His words were rushed, barely any sense, but I understood them well. I gripped the bars of the cell wall, gritting my teeth.

"You think too little of me. I have no lustful thoughts for her. How may I do so? She is my daughter, nothing more and nothing less. The very idea…I simply could not fathom it. I have bought my ticket to Hell, and need no such thoughts as those to gain my entrance any quicker."

Anthony seemed almost to snarl after I had finished, and started to pace his cell.

"I have little left to drive me to death. I do not need you here to complete it."

"You wouldn't possibly be able to tell how much fun it is," I said quietly.

Before Anthony could even turn to face me, I was gone.

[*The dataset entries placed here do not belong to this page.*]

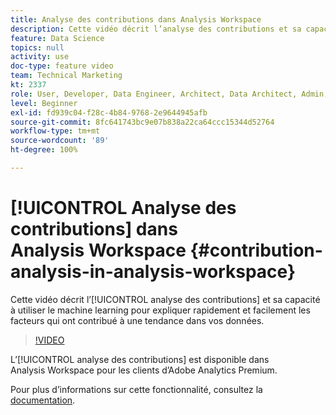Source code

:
 ```yaml
---
title: Analyse des contributions dans Analysis Workspace
description: Cette vidéo décrit l’analyse des contributions et sa capacité à utiliser le machine learning pour expliquer rapidement et facilement les facteurs qui ont contribué à une tendance dans vos données.
feature: Data Science
topics: null
activity: use
doc-type: feature video
team: Technical Marketing
kt: 2337
role: User, Developer, Data Engineer, Architect, Data Architect, Admin, Leader
level: Beginner
exl-id: fd939c04-f28c-4b84-9768-2e9644945afb
source-git-commit: 8fc641743bc9e07b838a22ca64ccc15344d52764
workflow-type: tm+mt
source-wordcount: '89'
ht-degree: 100%

---
```


# [!UICONTROL Analyse des contributions] dans Analysis Workspace {#contribution-analysis-in-analysis-workspace}

Cette vidéo décrit l’[!UICONTROL analyse des contributions] et sa capacité à utiliser le machine learning pour expliquer rapidement et facilement les facteurs qui ont contribué à une tendance dans vos données.

>[!VIDEO](https://video.tv.adobe.com/v/40758/?quality=12&learn=on&captions=fre_fr)

L’[!UICONTROL analyse des contributions] est disponible dans Analysis Workspace pour les clients d’Adobe Analytics Premium.

Pour plus dʼinformations sur cette fonctionnalité, consultez la [documentation](https://experienceleague.adobe.com/docs/analytics/analyze/analysis-workspace/virtual-analyst/anomaly-detection/anomaly-detection.html?lang=fr).
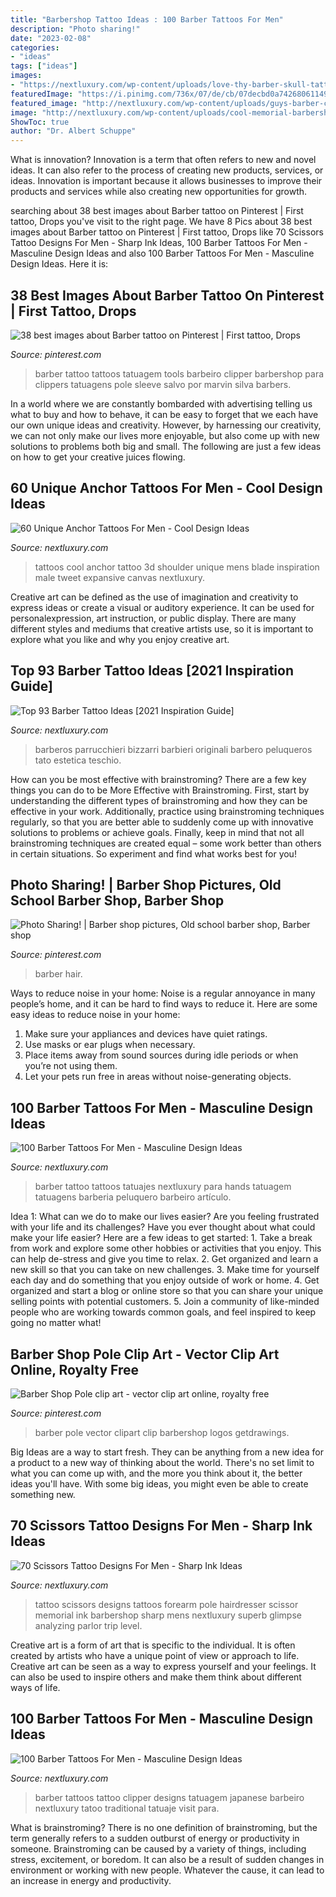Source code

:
 ```yaml
---
title: "Barbershop Tattoo Ideas : 100 Barber Tattoos For Men"
description: "Photo sharing!"
date: "2023-02-08"
categories:
- "ideas"
tags: ["ideas"]
images:
- "https://nextluxury.com/wp-content/uploads/love-thy-barber-skull-tattoo-for-men-on-thigh.jpg"
featuredImage: "https://i.pinimg.com/736x/07/de/cb/07decbd0a742680611499d43b8db08a6--vintage-barber-vintage-hair.jpg"
featured_image: "http://nextluxury.com/wp-content/uploads/guys-barber-clipper-tattoos.jpg"
image: "http://nextluxury.com/wp-content/uploads/cool-memorial-barbershop-pole-and-scissors-mens-inenr-forearm-tattoo.jpg"
ShowToc: true
author: "Dr. Albert Schuppe"
---
```



What is innovation?
Innovation is a term that often refers to new and novel ideas. It can also refer to the process of creating new products, services, or ideas. Innovation is important because it allows businesses to improve their products and services while also creating new opportunities for growth.

	

		
searching about 38 best images about Barber tattoo on Pinterest | First tattoo, Drops you've visit to the right page. We have 8 Pics about 38 best images about Barber tattoo on Pinterest | First tattoo, Drops like 70 Scissors Tattoo Designs For Men - Sharp Ink Ideas, 100 Barber Tattoos For Men - Masculine Design Ideas and also 100 Barber Tattoos For Men - Masculine Design Ideas. Here it is:
		
    
## 38 Best Images About Barber Tattoo On Pinterest | First Tattoo, Drops

<img loading=lazy src="https://s-media-cache-ak0.pinimg.com/736x/d2/1a/89/d21a897e47f1aefc970aa09a2619ab9f.jpg" onerror="this.onerror=null;this.src='https://tse1.mm.bing.net/th?id=OIP.Q9ze6C6ukbBJPerBTrBkDwHaOL&amp;pid=15.1';" alt="38 best images about Barber tattoo on Pinterest | First tattoo, Drops">

_Source: pinterest.com_

>barber tattoo tattoos tatuagem tools barbeiro clipper barbershop para clippers tatuagens pole sleeve salvo por marvin silva barbers. 

	

In a world where we are constantly bombarded with advertising telling us what to buy and how to behave, it can be easy to forget that we each have our own unique ideas and creativity. However, by harnessing our creativity, we can not only make our lives more enjoyable, but also come up with new solutions to problems both big and small. The following are just a few ideas on how to get your creative juices flowing.

    
## 60 Unique Anchor Tattoos For Men - Cool Design Ideas

<img loading=lazy src="http://nextluxury.com/wp-content/uploads/shoulder-blade-3d-male-unique-anchor-tattoo-inspiration.jpg" onerror="this.onerror=null;this.src='https://tse2.mm.bing.net/th?id=OIP.Uqxj7zNiRADu0Xc-Vy2m_wHaHa&amp;pid=15.1';" alt="60 Unique Anchor Tattoos For Men - Cool Design Ideas">

_Source: nextluxury.com_

>tattoos cool anchor tattoo 3d shoulder unique mens blade inspiration male tweet expansive canvas nextluxury. 

	

Creative art can be defined as the use of imagination and creativity to express ideas or create a visual or auditory experience. It can be used for personalexpression, art instruction, or public display. There are many different styles and mediums that creative artists use, so it is important to explore what you like and why you enjoy creative art.

    
## Top 93 Barber Tattoo Ideas [2021 Inspiration Guide]

<img loading=lazy src="https://nextluxury.com/wp-content/uploads/love-thy-barber-skull-tattoo-for-men-on-thigh.jpg" onerror="this.onerror=null;this.src='https://tse4.mm.bing.net/th?id=OIP.q1PpLJ7GXPEqabdV1vUCYgHaJL&amp;pid=15.1';" alt="Top 93 Barber Tattoo Ideas [2021 Inspiration Guide]">

_Source: nextluxury.com_

>barberos parrucchieri bizzarri barbieri originali barbero peluqueros tato estetica teschio. 

	

How can you be most effective with brainstroming?
There are a few key things you can do to be More Effective with Brainstroming. First, start by understanding the different types of brainstroming and how they can be effective in your work. Additionally, practice using brainstroming techniques regularly, so that you are better able to suddenly come up with innovative solutions to problems or achieve goals. Finally, keep in mind that not all brainstroming techniques are created equal – some work better than others in certain situations. So experiment and find what works best for you!

    
## Photo Sharing! | Barber Shop Pictures, Old School Barber Shop, Barber Shop

<img loading=lazy src="https://i.pinimg.com/736x/07/de/cb/07decbd0a742680611499d43b8db08a6--vintage-barber-vintage-hair.jpg" onerror="this.onerror=null;this.src='https://tse1.mm.bing.net/th?id=OIP.hMzbpWoN0XHCGOfFmdECUgHaFn&amp;pid=15.1';" alt="Photo Sharing! | Barber shop pictures, Old school barber shop, Barber shop">

_Source: pinterest.com_

>barber hair. 

	

Ways to reduce noise in your home:
Noise is a regular annoyance in many people’s home, and it can be hard to find ways to reduce it. Here are some easy ideas to reduce noise in your home:
1. Make sure your appliances and devices have quiet ratings.
2. Use masks or ear plugs when necessary.
3. Place items away from sound sources during idle periods or when you’re not using them.
4. Let your pets run free in areas without noise-generating objects.

    
## 100 Barber Tattoos For Men - Masculine Design Ideas

<img loading=lazy src="http://nextluxury.com/wp-content/uploads/barber-life-tattoo-for-men-on-hands.jpg" onerror="this.onerror=null;this.src='https://tse4.mm.bing.net/th?id=OIP.lQmuEKT9a9rec8yjD9ysnwHaHa&amp;pid=15.1';" alt="100 Barber Tattoos For Men - Masculine Design Ideas">

_Source: nextluxury.com_

>barber tattoo tattoos tatuajes nextluxury para hands tatuagem tatuagens barberia peluquero barbeiro artículo. 

	

Idea 1: What can we do to make our lives easier?
Are you feeling frustrated with your life and its challenges? Have you ever thought about what could make your life easier? Here are a few ideas to get started: 1. Take a break from work and explore some other hobbies or activities that you enjoy. This can help de-stress and give you time to relax. 2. Get organized and learn a new skill so that you can take on new challenges. 3. Make time for yourself each day and do something that you enjoy outside of work or home. 4. Get organized and start a blog or online store so that you can share your unique selling points with potential customers. 5. Join a community of like-minded people who are working towards common goals, and feel inspired to keep going no matter what! 
    
## Barber Shop Pole Clip Art - Vector Clip Art Online, Royalty Free

<img loading=lazy src="https://i.pinimg.com/236x/32/74/02/327402bc9e66d698df3d23a760bba3d0--barber-shop.jpg" onerror="this.onerror=null;this.src='https://tse2.mm.bing.net/th?id=OIP.fBYfAvEesLg0q77slZ4w4QAAAA&amp;pid=15.1';" alt="Barber Shop Pole clip art - vector clip art online, royalty free">

_Source: pinterest.com_

>barber pole vector clipart clip barbershop logos getdrawings. 

	

Big Ideas are a way to start fresh. They can be anything from a new idea for a product to a new way of thinking about the world. There's no set limit to what you can come up with, and the more you think about it, the better ideas you'll have. With some big ideas, you might even be able to create something new.

    
## 70 Scissors Tattoo Designs For Men - Sharp Ink Ideas

<img loading=lazy src="http://nextluxury.com/wp-content/uploads/cool-memorial-barbershop-pole-and-scissors-mens-inenr-forearm-tattoo.jpg" onerror="this.onerror=null;this.src='https://tse1.mm.bing.net/th?id=OIP.2Fe9eLNgJqMwOHFl2B7DbQHaHa&amp;pid=15.1';" alt="70 Scissors Tattoo Designs For Men - Sharp Ink Ideas">

_Source: nextluxury.com_

>tattoo scissors designs tattoos forearm pole hairdresser scissor memorial ink barbershop sharp mens nextluxury superb glimpse analyzing parlor trip level. 

	

Creative art is a form of art that is specific to the individual. It is often created by artists who have a unique point of view or approach to life. Creative art can be seen as a way to express yourself and your feelings. It can also be used to inspire others and make them think about different ways of life.

    
## 100 Barber Tattoos For Men - Masculine Design Ideas

<img loading=lazy src="http://nextluxury.com/wp-content/uploads/guys-barber-clipper-tattoos.jpg" onerror="this.onerror=null;this.src='https://tse1.mm.bing.net/th?id=OIP.qaqWikNQH4sr0gTiZc6nmgHaHa&amp;pid=15.1';" alt="100 Barber Tattoos For Men - Masculine Design Ideas">

_Source: nextluxury.com_

>barber tattoos tattoo clipper designs tatuagem japanese barbeiro nextluxury tatoo traditional tatuaje visit para. 

	

What is brainstroming?
There is no one definition of brainstroming, but the term generally refers to a sudden outburst of energy or productivity in someone. Brainstroming can be caused by a variety of things, including stress, excitement, or boredom. It can also be a result of sudden changes in environment or working with new people. Whatever the cause, it can lead to an increase in energy and productivity.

I had taken my vendetta. Or, at least, the most that I should require for a life time. It was enough this boy should leave for prison. Never had I before pitied a prisoner, but if I had been Benjamin Barker, I should have wept for Anthony.

When I got back to the deck of the ship, I looked across to see everything as I had left it. Johanna still sat by the sidelines, rocking gently. Her eyes did not stir as I moved towards her.

"Johanna," I said gently. "I'm back."

She still did not move, but a single lock of hair slipped from behind her ear in front of her eyes.

All of a sudden, her eyes flashed at me.

"Papa?"

For a moment, I froze. In that word, fifteen years had all of a sudden disappeared.

"Johanna?"

"I don't like this, Papa," she said with tears down her cheeks, flinging her arms around my neck. "Please, Papa, I don't like it!"

I was silent. What was there for me to say? Johanna sobbed silently into my chest, shaking uncontrollably. Slowly, my arms wrapped around her, savouring it. With a sigh, I patted her back gently, as if she were a baby to be nursed. A child, even. My child.

"It's fine, Johanna," I murmured. "Don't worry, it's fine."

All that I could hear was a faint sobbing emitting from her. I hushed her, attempting to soothe her. My struggles were not rewarded full and well, but I could not have been happier.